WHAT YOU WILL DO » Take every line in the entries that includes the word "images" and copy it.

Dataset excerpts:
•••••

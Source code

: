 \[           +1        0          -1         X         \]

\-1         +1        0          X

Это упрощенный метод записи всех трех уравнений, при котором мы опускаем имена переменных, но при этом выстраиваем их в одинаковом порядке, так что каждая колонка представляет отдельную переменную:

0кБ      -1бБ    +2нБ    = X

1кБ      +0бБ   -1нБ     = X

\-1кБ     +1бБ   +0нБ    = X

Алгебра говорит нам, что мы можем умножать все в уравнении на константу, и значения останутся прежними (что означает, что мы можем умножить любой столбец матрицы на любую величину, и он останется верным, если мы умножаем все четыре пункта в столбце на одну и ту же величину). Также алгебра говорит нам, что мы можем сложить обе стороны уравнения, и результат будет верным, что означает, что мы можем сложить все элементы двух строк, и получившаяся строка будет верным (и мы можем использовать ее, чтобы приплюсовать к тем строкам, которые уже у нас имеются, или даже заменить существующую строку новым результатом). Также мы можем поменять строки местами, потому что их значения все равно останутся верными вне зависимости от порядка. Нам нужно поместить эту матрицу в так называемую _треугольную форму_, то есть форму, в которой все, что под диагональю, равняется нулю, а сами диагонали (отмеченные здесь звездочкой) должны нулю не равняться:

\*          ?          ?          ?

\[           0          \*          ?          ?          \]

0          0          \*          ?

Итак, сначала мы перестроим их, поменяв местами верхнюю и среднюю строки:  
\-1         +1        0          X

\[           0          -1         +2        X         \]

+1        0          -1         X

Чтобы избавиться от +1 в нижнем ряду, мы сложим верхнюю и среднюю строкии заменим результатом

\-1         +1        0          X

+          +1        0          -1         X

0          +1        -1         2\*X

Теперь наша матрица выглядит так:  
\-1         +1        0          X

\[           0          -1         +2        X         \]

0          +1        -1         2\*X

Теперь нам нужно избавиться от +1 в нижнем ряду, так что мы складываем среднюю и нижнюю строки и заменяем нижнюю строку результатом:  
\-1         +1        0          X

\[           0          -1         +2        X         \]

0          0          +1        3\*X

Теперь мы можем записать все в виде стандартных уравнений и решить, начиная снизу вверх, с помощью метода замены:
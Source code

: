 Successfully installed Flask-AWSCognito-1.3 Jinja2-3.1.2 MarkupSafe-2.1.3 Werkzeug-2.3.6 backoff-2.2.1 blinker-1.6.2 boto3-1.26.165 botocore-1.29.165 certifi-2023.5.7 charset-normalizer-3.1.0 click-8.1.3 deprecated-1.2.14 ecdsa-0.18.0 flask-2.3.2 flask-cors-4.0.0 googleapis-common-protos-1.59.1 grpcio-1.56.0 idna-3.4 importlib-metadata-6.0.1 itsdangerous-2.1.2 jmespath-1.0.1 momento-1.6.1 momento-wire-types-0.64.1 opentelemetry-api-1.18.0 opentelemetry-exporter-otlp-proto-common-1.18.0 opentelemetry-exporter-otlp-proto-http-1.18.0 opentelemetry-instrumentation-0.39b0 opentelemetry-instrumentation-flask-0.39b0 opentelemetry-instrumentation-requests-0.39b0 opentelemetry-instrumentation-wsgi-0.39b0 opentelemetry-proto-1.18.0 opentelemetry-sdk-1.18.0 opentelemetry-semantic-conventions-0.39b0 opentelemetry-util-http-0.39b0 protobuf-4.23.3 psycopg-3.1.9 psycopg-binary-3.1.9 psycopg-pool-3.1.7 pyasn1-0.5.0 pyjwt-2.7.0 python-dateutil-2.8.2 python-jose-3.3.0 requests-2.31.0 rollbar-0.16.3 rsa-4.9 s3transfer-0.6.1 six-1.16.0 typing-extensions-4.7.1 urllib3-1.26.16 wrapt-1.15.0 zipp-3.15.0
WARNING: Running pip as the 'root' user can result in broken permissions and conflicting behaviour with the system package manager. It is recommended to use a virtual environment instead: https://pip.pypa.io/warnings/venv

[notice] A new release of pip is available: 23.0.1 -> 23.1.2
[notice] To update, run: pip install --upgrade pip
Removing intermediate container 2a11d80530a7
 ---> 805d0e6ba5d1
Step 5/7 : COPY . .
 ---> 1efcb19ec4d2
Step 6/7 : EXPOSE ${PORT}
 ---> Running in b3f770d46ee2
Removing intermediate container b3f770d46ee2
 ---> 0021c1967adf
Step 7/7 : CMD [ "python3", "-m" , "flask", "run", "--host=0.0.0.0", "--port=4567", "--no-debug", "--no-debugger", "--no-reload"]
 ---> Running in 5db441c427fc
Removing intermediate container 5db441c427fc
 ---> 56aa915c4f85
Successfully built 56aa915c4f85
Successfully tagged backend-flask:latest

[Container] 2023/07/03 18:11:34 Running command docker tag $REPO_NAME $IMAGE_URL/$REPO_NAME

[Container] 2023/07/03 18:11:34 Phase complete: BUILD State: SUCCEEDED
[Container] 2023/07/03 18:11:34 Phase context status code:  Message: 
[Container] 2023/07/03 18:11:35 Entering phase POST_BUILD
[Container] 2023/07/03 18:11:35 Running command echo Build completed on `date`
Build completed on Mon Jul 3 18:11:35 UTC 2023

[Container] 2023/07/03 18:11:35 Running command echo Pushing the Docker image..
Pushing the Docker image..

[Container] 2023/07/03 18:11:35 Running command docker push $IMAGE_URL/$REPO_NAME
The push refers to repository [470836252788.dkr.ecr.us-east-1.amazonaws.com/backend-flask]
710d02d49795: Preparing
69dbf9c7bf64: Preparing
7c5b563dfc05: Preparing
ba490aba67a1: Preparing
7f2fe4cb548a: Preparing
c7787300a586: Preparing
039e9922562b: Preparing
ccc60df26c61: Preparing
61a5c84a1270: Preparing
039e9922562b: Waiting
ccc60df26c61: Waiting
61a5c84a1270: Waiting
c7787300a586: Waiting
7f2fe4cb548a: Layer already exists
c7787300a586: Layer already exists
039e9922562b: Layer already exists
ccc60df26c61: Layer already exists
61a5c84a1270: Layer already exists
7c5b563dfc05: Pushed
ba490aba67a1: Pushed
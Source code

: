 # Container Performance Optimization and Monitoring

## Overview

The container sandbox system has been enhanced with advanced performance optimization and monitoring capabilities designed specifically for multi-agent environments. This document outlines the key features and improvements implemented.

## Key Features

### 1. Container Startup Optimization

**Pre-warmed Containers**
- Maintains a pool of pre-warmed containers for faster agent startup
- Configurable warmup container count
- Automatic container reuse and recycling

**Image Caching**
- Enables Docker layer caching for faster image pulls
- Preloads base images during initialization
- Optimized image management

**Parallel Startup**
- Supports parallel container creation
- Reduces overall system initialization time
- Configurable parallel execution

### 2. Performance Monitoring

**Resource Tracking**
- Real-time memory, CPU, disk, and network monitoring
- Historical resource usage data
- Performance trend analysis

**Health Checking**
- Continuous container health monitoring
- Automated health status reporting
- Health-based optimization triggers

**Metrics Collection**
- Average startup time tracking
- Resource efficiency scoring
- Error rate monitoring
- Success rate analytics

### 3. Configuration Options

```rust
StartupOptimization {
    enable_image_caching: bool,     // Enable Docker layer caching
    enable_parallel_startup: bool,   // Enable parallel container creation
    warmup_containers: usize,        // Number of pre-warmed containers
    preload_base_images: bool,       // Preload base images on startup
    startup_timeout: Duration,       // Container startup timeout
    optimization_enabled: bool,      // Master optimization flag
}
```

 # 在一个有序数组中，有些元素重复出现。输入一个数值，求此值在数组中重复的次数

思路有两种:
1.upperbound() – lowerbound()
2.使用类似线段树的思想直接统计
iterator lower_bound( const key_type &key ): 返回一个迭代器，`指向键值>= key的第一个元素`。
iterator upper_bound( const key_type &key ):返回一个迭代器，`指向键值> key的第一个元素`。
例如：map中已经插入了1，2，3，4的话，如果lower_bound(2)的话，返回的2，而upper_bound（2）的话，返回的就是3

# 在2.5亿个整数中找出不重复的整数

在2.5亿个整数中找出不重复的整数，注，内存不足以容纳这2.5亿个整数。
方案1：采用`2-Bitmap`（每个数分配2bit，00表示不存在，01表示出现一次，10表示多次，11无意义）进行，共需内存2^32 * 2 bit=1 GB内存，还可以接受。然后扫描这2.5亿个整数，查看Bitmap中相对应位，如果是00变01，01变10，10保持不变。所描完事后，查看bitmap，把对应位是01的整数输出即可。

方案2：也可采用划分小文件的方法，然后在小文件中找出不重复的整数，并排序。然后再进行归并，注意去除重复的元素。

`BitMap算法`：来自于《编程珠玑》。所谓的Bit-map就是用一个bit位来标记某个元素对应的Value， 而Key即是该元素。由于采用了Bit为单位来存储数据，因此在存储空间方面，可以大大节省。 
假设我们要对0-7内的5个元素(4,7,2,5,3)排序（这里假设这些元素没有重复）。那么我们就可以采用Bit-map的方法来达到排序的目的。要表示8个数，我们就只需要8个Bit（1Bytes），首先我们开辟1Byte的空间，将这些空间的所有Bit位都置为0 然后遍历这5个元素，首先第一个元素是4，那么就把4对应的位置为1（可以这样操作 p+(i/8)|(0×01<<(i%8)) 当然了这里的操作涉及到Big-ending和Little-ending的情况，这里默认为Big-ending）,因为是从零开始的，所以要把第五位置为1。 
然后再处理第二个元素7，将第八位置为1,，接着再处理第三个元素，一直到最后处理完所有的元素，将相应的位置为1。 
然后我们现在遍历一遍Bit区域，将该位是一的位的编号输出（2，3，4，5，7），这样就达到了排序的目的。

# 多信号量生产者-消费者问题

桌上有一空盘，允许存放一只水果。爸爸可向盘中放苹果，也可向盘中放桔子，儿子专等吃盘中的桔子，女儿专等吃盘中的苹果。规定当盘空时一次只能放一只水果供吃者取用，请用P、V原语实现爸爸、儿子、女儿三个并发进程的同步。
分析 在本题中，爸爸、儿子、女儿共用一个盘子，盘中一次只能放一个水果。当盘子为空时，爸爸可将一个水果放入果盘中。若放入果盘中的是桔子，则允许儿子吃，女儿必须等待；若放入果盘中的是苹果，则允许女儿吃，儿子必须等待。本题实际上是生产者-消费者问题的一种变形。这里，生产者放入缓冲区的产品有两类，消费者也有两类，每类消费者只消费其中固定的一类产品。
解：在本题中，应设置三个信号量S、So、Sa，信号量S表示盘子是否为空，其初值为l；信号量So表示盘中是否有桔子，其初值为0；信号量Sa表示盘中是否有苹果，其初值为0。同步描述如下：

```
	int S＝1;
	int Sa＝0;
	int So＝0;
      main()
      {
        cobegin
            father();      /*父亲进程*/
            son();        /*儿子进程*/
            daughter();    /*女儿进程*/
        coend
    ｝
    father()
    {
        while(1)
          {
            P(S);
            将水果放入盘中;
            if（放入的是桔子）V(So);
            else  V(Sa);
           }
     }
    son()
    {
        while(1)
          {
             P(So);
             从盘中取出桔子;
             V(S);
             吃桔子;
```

•••••

RESPONSE TO THE EXERCISE »
- Preloads base images during initialization
    preload_base_images: bool,       // Preload base images on startup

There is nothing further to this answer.